TASK TO COMPLETE ::
Identify each line below that contains the word "View", and copy it out.

MATERIAL SHOWN ::
════════════════

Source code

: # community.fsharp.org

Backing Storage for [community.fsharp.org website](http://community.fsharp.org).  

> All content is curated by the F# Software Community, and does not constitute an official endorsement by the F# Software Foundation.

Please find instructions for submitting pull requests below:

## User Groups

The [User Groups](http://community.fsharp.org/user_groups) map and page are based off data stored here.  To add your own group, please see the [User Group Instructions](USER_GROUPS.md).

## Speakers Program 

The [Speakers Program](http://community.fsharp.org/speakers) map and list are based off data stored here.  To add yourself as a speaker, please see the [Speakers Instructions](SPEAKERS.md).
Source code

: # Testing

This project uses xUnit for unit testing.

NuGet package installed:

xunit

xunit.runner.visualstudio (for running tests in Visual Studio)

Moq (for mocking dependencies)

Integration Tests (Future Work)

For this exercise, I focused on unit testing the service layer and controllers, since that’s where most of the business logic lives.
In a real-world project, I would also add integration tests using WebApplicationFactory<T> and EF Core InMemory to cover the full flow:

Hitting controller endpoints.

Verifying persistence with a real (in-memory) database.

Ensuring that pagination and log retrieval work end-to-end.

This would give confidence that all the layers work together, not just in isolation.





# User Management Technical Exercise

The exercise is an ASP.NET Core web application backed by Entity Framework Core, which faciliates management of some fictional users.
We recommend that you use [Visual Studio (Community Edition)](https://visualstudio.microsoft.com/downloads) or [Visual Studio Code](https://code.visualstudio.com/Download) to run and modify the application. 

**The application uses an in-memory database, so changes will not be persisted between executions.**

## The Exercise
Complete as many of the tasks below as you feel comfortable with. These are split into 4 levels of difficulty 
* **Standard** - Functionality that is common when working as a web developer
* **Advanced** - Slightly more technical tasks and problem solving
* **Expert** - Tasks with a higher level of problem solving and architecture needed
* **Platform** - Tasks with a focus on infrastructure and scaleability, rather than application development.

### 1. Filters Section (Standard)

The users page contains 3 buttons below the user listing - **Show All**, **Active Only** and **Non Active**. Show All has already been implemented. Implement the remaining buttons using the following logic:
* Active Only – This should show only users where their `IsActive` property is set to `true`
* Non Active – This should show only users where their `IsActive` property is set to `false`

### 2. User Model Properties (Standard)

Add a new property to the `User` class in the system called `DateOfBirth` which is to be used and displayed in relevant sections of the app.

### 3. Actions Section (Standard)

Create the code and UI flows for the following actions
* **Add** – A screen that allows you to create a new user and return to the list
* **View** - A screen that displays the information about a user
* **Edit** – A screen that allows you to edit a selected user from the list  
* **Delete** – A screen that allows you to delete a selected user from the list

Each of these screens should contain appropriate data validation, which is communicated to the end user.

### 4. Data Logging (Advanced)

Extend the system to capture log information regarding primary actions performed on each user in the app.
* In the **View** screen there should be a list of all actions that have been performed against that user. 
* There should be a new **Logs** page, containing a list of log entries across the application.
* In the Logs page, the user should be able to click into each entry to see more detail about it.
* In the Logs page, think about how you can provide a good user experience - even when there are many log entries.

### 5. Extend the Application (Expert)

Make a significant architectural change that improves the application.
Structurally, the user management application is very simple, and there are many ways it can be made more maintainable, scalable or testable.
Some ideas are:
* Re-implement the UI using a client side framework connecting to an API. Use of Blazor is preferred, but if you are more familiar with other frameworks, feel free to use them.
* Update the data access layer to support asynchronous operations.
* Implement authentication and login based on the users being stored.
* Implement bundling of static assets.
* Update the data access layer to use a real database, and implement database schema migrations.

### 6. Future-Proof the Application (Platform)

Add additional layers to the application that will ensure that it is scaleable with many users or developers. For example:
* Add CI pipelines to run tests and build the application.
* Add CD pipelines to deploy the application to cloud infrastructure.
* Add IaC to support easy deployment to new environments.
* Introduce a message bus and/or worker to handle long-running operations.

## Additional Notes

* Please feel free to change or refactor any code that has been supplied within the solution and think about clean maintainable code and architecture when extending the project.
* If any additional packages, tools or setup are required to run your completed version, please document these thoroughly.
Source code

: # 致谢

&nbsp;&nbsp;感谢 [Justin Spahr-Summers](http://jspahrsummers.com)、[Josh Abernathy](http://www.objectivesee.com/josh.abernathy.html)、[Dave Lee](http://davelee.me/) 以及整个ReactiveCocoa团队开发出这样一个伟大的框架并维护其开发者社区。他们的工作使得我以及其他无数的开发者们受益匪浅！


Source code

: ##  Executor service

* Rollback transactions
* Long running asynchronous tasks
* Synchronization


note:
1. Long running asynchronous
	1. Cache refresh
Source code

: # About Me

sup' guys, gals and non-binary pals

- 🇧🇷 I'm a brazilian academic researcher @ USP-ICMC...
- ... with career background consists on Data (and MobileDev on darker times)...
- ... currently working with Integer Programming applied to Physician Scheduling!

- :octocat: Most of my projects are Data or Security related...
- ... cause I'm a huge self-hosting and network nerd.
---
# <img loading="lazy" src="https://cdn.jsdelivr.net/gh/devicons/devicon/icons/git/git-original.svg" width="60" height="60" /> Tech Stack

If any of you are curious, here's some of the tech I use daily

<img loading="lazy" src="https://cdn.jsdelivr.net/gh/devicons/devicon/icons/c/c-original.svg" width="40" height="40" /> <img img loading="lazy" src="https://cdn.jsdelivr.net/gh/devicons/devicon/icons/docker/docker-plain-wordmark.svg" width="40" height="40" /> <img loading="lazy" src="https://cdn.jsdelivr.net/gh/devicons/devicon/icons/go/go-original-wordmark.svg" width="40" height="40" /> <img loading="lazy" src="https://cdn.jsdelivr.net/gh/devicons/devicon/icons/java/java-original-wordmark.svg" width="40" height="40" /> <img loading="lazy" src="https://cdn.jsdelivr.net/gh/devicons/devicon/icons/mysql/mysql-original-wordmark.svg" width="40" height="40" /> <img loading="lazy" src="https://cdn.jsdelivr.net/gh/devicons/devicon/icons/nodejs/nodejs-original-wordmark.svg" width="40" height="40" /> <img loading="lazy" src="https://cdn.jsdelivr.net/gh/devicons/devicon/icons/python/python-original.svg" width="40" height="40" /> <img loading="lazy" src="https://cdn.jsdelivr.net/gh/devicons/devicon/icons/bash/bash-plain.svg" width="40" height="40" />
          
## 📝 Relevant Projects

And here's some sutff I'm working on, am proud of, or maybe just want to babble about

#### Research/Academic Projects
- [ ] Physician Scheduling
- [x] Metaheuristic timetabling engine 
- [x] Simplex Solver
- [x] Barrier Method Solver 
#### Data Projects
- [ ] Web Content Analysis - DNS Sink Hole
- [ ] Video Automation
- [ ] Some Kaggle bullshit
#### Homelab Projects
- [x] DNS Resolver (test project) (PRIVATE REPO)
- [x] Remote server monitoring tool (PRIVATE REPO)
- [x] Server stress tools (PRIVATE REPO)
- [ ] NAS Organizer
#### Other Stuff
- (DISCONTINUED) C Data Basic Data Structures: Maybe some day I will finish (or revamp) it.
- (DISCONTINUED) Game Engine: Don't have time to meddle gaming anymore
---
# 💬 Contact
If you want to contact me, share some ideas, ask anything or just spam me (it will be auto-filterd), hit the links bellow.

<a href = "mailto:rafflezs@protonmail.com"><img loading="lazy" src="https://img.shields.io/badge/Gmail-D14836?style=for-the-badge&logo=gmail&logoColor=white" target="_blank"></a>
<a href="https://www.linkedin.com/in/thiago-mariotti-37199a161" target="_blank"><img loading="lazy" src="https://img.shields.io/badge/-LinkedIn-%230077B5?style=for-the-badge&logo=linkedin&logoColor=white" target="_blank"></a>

════════════════

EXERCISE RESPONSE ::
* **View** - A screen that displays the information about a user
* In the **View** screen there should be a list of all actions that have been performed against that user. 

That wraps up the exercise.